What is a Poisson Distribution?
A Poisson Distribution is a statistical distribution used to express the probability of a given number of events occurring within a fixed interval of time or space. Additionally, the events must occur independently of each other and with a known constant rate. For example, the average number of pennies thrown into a fountain per hour may follow a poisson distribution as the pennies all come from independent sources and arrive independently of each other.
How does a Poisson Distribution work?
A Poisson Distribution can be used if factors within the environment satisfy the requirements. Firstly, the number of times an event occurs must be a real number. Second, each event must occur independently of other events, and the average rate of the events is constant. Lastly, two events cannot occur simultaneously, and should the data infer so, the intervals should be broken into smaller sub-intervals. In essence, if two events occur in the same second, determine which came first using milliseconds.

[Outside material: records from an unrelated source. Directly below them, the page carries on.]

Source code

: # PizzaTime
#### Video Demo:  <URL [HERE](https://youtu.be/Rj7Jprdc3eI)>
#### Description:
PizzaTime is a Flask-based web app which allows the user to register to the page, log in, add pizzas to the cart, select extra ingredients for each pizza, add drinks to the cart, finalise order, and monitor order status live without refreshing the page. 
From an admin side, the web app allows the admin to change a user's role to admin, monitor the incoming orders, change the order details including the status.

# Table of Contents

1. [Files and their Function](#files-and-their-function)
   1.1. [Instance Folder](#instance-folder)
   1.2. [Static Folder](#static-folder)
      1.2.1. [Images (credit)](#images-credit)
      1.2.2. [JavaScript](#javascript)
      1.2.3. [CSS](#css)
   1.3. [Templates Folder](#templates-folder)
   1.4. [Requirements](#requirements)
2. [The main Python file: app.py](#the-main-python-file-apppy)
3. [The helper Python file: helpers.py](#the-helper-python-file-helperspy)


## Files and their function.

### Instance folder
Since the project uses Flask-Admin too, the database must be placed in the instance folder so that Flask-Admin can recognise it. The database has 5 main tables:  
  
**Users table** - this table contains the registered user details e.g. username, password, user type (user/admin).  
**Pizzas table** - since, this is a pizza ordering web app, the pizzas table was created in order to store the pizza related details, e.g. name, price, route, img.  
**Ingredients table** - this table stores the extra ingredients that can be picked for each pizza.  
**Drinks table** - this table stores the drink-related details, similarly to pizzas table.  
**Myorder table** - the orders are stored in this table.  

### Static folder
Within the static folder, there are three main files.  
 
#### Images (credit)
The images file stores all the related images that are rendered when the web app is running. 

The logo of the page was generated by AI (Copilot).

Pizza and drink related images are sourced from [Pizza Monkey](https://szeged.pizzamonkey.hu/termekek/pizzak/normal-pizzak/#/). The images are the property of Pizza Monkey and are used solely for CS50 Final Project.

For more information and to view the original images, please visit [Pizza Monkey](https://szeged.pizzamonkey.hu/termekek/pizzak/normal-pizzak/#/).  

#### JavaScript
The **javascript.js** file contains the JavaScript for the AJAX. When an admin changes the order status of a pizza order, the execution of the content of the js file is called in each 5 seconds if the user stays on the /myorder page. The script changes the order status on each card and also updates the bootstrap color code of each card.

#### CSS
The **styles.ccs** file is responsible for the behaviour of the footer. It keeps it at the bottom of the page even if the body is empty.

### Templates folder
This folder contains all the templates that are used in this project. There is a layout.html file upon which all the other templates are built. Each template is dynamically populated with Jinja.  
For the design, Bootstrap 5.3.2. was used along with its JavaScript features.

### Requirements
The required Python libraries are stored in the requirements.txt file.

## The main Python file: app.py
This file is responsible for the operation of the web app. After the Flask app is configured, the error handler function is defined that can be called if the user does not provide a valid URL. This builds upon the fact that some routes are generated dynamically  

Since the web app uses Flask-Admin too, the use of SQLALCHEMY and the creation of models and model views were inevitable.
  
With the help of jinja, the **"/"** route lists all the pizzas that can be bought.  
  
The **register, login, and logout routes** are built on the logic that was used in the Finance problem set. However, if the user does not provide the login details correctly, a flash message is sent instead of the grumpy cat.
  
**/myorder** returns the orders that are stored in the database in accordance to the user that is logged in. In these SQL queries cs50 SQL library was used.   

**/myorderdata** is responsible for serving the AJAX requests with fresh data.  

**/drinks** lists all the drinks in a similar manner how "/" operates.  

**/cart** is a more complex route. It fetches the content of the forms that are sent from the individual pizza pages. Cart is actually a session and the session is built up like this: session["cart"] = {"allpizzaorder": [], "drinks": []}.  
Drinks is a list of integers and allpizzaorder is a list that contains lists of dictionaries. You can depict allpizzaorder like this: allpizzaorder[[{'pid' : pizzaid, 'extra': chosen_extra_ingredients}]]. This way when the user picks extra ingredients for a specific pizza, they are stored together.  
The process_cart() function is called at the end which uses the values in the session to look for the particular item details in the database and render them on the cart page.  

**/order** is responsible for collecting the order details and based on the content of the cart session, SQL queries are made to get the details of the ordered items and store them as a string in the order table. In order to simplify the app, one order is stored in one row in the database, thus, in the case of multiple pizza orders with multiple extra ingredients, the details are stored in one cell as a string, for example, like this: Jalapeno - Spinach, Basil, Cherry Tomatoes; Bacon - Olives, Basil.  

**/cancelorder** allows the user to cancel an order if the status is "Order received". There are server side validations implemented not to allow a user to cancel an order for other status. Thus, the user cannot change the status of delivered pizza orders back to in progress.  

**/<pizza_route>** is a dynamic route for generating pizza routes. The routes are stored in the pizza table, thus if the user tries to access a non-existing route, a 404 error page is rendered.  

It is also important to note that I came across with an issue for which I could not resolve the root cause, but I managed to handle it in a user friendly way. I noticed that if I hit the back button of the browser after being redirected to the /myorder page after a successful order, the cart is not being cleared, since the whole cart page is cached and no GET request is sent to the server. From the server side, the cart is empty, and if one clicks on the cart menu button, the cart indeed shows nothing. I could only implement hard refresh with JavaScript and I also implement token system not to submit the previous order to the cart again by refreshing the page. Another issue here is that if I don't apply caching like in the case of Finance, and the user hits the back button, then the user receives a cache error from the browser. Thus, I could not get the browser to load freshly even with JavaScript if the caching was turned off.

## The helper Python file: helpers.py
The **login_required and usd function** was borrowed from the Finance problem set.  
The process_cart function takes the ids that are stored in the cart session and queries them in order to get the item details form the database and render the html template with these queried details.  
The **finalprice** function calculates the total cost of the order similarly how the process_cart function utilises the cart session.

Examples of Poisson Distributions
A common example of data that would fit a Poisson distribution is the amount of mail one receives per day. It is possible to determine the average amount of mail one receives, and the individual pieces of mail are coming from independent sources. Additionally, the mail comes at a constant rate throughout the week. It is reasonable to assume the number of pieces of mail one receives each day would follow a Poisson distribution.
Another example could be the number of calls that a call center receives each hour. The calls each come independently of each other and from independent sources. Furthermore, the rate at which they come is constant (every hour per operating day). The average number of calls that a call center receives each day would likely follow a Poisson distribution.